The Bias-Variance Tradeoff
One of the key ideas in statistics and machine learning that is closely related to the NFL theorem is the concept of the bias-variance tradeoff. This concept explores the relationship between two sources of error for any model:
- The bias of a model is the error that comes from the potentially wrong prior assumptions in the model. These assumptions cause the model to miss important information about the relationship between the features and targets for a machine learning problem.
- The variance of a model is the error that comes from the model’s sensitivity to small variations in the training data.
Models with high bias are often too simple and lead to underfitting, while models with high variance are often too complex and lead to overfitting.
As demonstrated in the image above, a model with high bias fails to properly fit the training data, while a model with high variance fits the training data so well that it memorizes it and fails to correctly apply what it has learned to new real-world data. The optimal model for a given problem is one that fits somewhere in between these two extremes. It has enough bias to avoid simply memorizing the training data and enough variance to actually fit the patterns in the training data. This optimal model is the one that achieves the lowest prediction error on the testing data for a given problem by optimizing the bias-variance tradeoff as shown below.
Obviously, every machine learning problem has a different point at which the bias-variance tradeoff is optimized and the prediction error is minimized. For this reason, there is no super-algorithm that can solve every machine learning problem better than every other algorithm. Every algorithm makes assumptions that create different types and levels of bias, thus making them better suited for certain problems.
What “No Free Lunch” Means for You
All of this theory is great, but what does “no free lunch” mean for you as a data scientist, a machine learning engineer, or someone who just wants to get started with machine learning?
Does it mean that all algorithms are equal? No, of course not. In practice, all algorithms are not created equal. This is because the entire set of machine learning problems is a theoretical concept in the NFL theorem and it is much larger than the set of practical machine learning problems that we will actually attempt to solve. Some algorithms may generally perform better than others on certain types of problems, but every algorithm has disadvantages and advantages due to the prior assumptions that come with that algorithm.
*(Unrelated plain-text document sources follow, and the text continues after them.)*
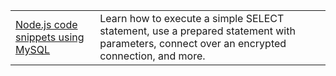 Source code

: | | |
|--|--|
| [Node.js code snippets using MySQL](https://github.com/sidorares/node-mysql2/blob/master/documentation/Examples.md) | Learn how to execute a simple SELECT statement, use a prepared statement with parameters, connect over an encrypted connection, and more. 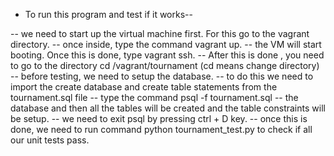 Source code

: - To run this program and test if it works--

 -- we need to start up the virtual machine first. For this go to the vagrant directory.
 -- once inside, type the command vagrant up.
 -- the VM will start booting. Once this is done, type vagrant ssh.
 -- After this is done , you need to go to  the directory cd /vagrant/tournament (cd means change directory)
 -- before testing, we need to setup the database.
 -- to do this we need to import the create database and create table statements from the tournament.sql file
 -- type the command psql -f tournament.sql
 -- the database and then all the tables will be created and the table constraints will be setup.
 -- we need to exit psql by pressing ctrl + D key.
 -- once this is done, we need to run command python tournament_test.py to check if all our unit tests pass. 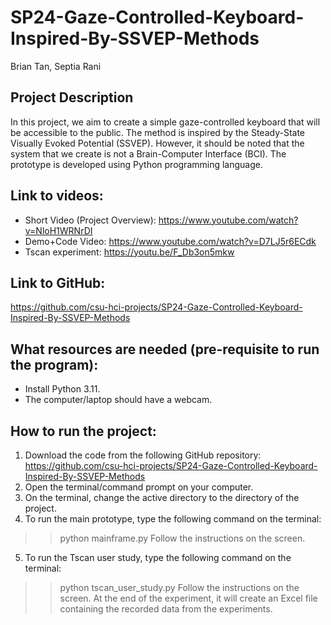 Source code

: # SP24-Gaze-Controlled-Keyboard-Inspired-By-SSVEP-Methods

Brian Tan, Septia Rani

## Project Description
In this project, we aim to create a simple gaze-controlled keyboard that will be accessible to the public. The method is inspired by the Steady-State Visually Evoked Potential (SSVEP). However, it should be noted that the system that we create is not a Brain-Computer Interface (BCI). The prototype is developed using Python programming language.

## Link to videos:
- Short Video (Project Overview): https://www.youtube.com/watch?v=NloH1WRNrDI
- Demo+Code Video: https://www.youtube.com/watch?v=D7LJ5r6ECdk
- Tscan experiment: https://youtu.be/F_Db3on5mkw

## Link to GitHub:
https://github.com/csu-hci-projects/SP24-Gaze-Controlled-Keyboard-Inspired-By-SSVEP-Methods

## What resources are needed (pre-requisite to run the program):
- Install Python 3.11.
- The computer/laptop should have a webcam.

## How to run the project:
1. Download the code from the following GitHub repository:
https://github.com/csu-hci-projects/SP24-Gaze-Controlled-Keyboard-Inspired-By-SSVEP-Methods
2. Open the terminal/command prompt on your computer.
3. On the terminal, change the active directory to the directory of the project.
4. To run the main prototype, type the following command on the terminal: 
>> python mainframe.py
Follow the instructions on the screen.
5. To run the Tscan user study, type the following command on the terminal:
>> python tscan_user_study.py
Follow the instructions on the screen. At the end of the experiment, it will create an Excel file containing the recorded data from the experiments. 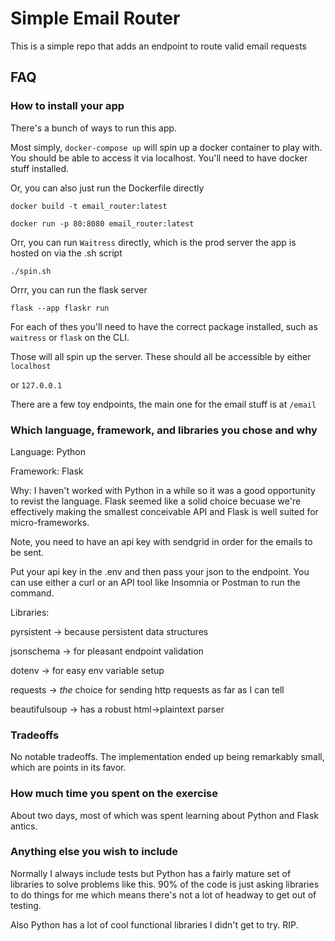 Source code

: # Simple Email Router

This is a simple repo that adds an endpoint to route valid email requests

## FAQ

### How to install your app

There's a bunch of ways to run this app.

Most simply, `docker-compose up` will spin up a docker container to play with. You should be able to access it via localhost. You'll need to have docker stuff installed.

Or, you can also just run the Dockerfile directly

`docker build -t email_router:latest`

`docker run -p 80:8080 email_router:latest`

Orr, you can run `Waitress` directly, which is the prod server the app is hosted on via the .sh script

`./spin.sh`

Orrr, you can run the flask server

`flask --app flaskr run`

For each of thes you'll need to have the correct package installed, such as `waitress` or `flask` on the CLI.

Those will all spin up the server. These should all be accessible by either `localhost`

or `127.0.0.1`

There are a few toy endpoints, the main one for the email stuff is at `/email`

### Which language, framework, and libraries you chose and why

Language: Python

Framework: Flask

Why: I haven't worked with Python in a while so it was a good opportunity to revist the language. Flask seemed like a solid choice becuase we're effectively making the smallest conceivable API and Flask is well suited for micro-frameworks.

Note, you need to have an api key with sendgrid in order for the emails to be sent.

Put your api key in the .env and then pass your json to the endpoint. You can use either a curl or an API tool like Insomnia or Postman to run the command.

Libraries:

 pyrsistent -> because persistent data structures

 jsonschema -> for pleasant endpoint validation

 dotenv -> for easy env variable setup

 requests -> *the* choice for sending http requests as far as I can tell

 beautifulsoup -> has a robust html->plaintext parser

### Tradeoffs

No notable tradeoffs. The implementation ended up being remarkably small, which are points in its favor.

### How much time you spent on the exercise

About two days, most of which was spent learning about Python and Flask antics.

### Anything else you wish to include

Normally I always include tests but Python has a fairly mature set of libraries to solve problems like this. 90% of the code is just asking libraries to do things for me which means there's not a lot of headway to get out of testing.

Also Python has a lot of cool functional libraries I didn't get to try. RIP.
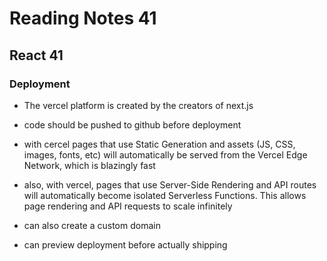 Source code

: # Reading Notes 41

## React 41

### Deployment

- The vercel platform is created by the creators of next.js

- code should be pushed to github before deployment

- with cercel pages that use Static Generation and assets (JS, CSS, images, fonts, etc) will automatically be served from the Vercel Edge Network, which is blazingly fast

- also, with vercel, pages that use Server-Side Rendering and API routes will automatically become isolated Serverless Functions. This allows page rendering and API requests to scale infinitely

- can also create a custom domain

- can preview deployment before actually shipping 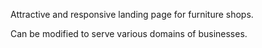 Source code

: Attractive and responsive landing page for furniture shops.


Can be modified to serve various domains of businesses.
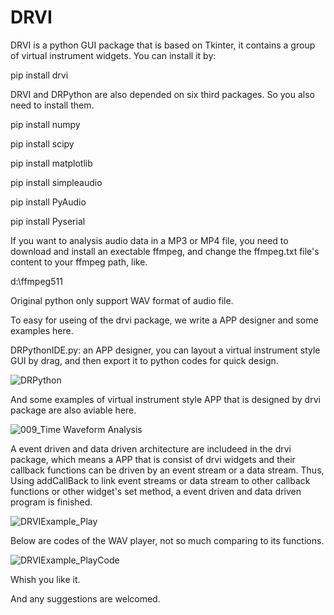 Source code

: # DRVI
DRVI is a python GUI package that is based on Tkinter, it contains a group of virtual instrument widgets. You can install it by:

pip install drvi

DRVI and DRPython are also depended on six third packages. So you also need to install them.

  pip install numpy
  
  pip install scipy
  
  pip install matplotlib
  
  pip install simpleaudio
  
  pip install PyAudio
  
  pip install Pyserial

If you want to analysis audio data in a MP3 or MP4 file, you need to download and install an exectable ffmpeg, and change the ffmpeg.txt file's content to your ffmpeg path, like.

d:\ffmpeg511

Original python only support WAV format of audio file.

To easy for useing of the drvi package, we write a APP designer and some examples here.

DRPythonIDE.py: an APP designer, you can layout a virtual instrument style GUI by drag, and then export it to python codes for quick design.   

![DRPython](https://user-images.githubusercontent.com/9141129/193712249-f4e485d4-8567-4165-b5cd-c8a81e3a53de.gif)



And some examples of virtual instrument style APP that is designed by drvi package are also aviable here.

![009_Time Waveform Analysis](https://user-images.githubusercontent.com/9141129/193711011-9578d7e3-0a2e-4802-80f7-5d76690e9475.gif)


A event driven and data driven architecture are includeed in the drvi package, which means a APP that is consist of drvi widgets and their callback functions can be driven by an event stream or a data stream. Thus, Using addCallBack to link event streams or data stream to other callback functions or other widget's set method, a event driven and data driven program is finished.

![DRVIExample_Play](https://user-images.githubusercontent.com/9141129/193713792-57d4527c-b2e6-44db-a2b9-6f45918c43a4.gif)


Below are codes of the WAV player, not so much comparing to its functions.

![DRVIExample_PlayCode](https://user-images.githubusercontent.com/9141129/193714957-97e855ee-7018-4cf9-aec5-6380d36eb1d2.png)


Whish you like it. 

And any suggestions are welcomed.

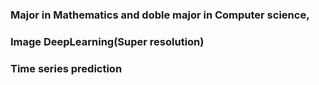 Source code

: 
### Major in Mathematics and doble major in Computer science,
### Image DeepLearning(Super resolution)
### Time series prediction


<!--
**wjs2063/wjs2063** is a ✨ _special_ ✨ repository because its `README.md` (this file) appears on your GitHub profile.

Here are some ideas to get you started:

- 🔭 I’m currently working on ...             | Video Lab 학부연구생
- 🌱 I’m currently learning ...               | MachineLearning,DeepLearning,GAN(super resolution)
- 👯 I’m looking to collaborate on ...        | MachingLearning,DeepLearning,GAN workers
- 🤔 I’m looking for help with ...            |
- 💬 Ask me about ... what you need           |
- 📫 How to reach me: ...                     | fill free to contact me 
- 😄 Pronouns: ...                            |
- ⚡ Fun fact: ...                             

<img width="468" alt="스크린샷 2021-07-30 오후 1 37 14" src="https://user-images.githubusercontent.com/76778082/127600971-2a978bfe-3f2c-4f78-b588-eb4d99ac3fa7.png">

현재는 APPLE-> SRGANSTER 로 아이디를변경함
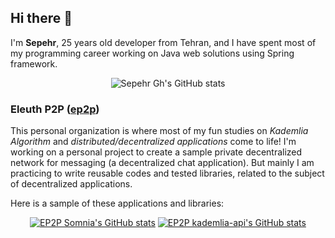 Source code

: ## Hi there 👋


I'm **Sepehr**, 25 years old developer from Tehran, and I have spent most of my programming career working on Java web solutions using Spring framework.


<p align="center">
  <img src="https://github-readme-stats.vercel.app/api?username=sepehr-gh&show_icons=true&theme=nord&count_private=true&hide_title=true" alt="Sepehr Gh's GitHub stats" />
</p>


### Eleuth P2P ([ep2p](https://github.com/ep2p))

This personal organization is where most of my fun studies on _Kademlia Algorithm_ and _distributed/decentralized applications_ come to life! I'm working on a personal project to create a sample private decentralized network for messaging (a decentralized chat application). But mainly I am practicing to write reusable codes and tested libraries, related to the subject of decentralized applications.

Here is a sample of these applications and libraries:

<p align="center">
  <a href="https://github.com/ep2p/somnia"><img src="https://github-readme-stats.vercel.app/api/pin/?username=ep2p&repo=somnia&show_owner=true&theme=nord" alt="EP2P Somnia's GitHub stats" /></a>
  <a href="https://github.com/ep2p/kademlia-api"><img src="https://github-readme-stats.vercel.app/api/pin/?username=ep2p&repo=kademlia-api&show_owner=true&theme=nord" alt="EP2P kademlia-api's GitHub stats" /></a>
</p>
An algorithm like XGBoost may win hundreds of Kaggle competitions yet fail miserably at forecasting tasks because of the limiting assumptions involved in tree-based models. Neural networks may perform really well when it comes to complex tasks like image classification and speech detection, yet suffer from overfitting due to their complexity if not trained properly.
In practice, this is what “no free lunch” means for you:
- No single algorithm will solve all your machine learning problems better than every other algorithm.
- Make sure you completely understand a machine learning problem and the data involved before selecting an algorithm to use.
- All models are only as good as the assumptions that they were created with and the data that was used to train them.
- Simpler models like logistic regression have more bias and tend to underfit, while more complex models like neural networks have more variance and tend to overfit.
- The best models for a given problem are somewhere in the middle of the two bias-variance extremes.
- To find a good model for a problem, you may have to try different models and compare them using a robust cross-validation strategy.
Sources
- The Stanford Encyclopedia of Philosophy, The Problem of Induction, (2018).
- DeepAI, Black Swan Paradox Definition, (2020), deepai.org.
- D. Hume, A Treatise of Human Nature, (1739), Project Gutenberg.
- D. H.Wolpert, The Lack of A Priori Distinctions Between Learning Algorithm, (1996), CiteSeerX.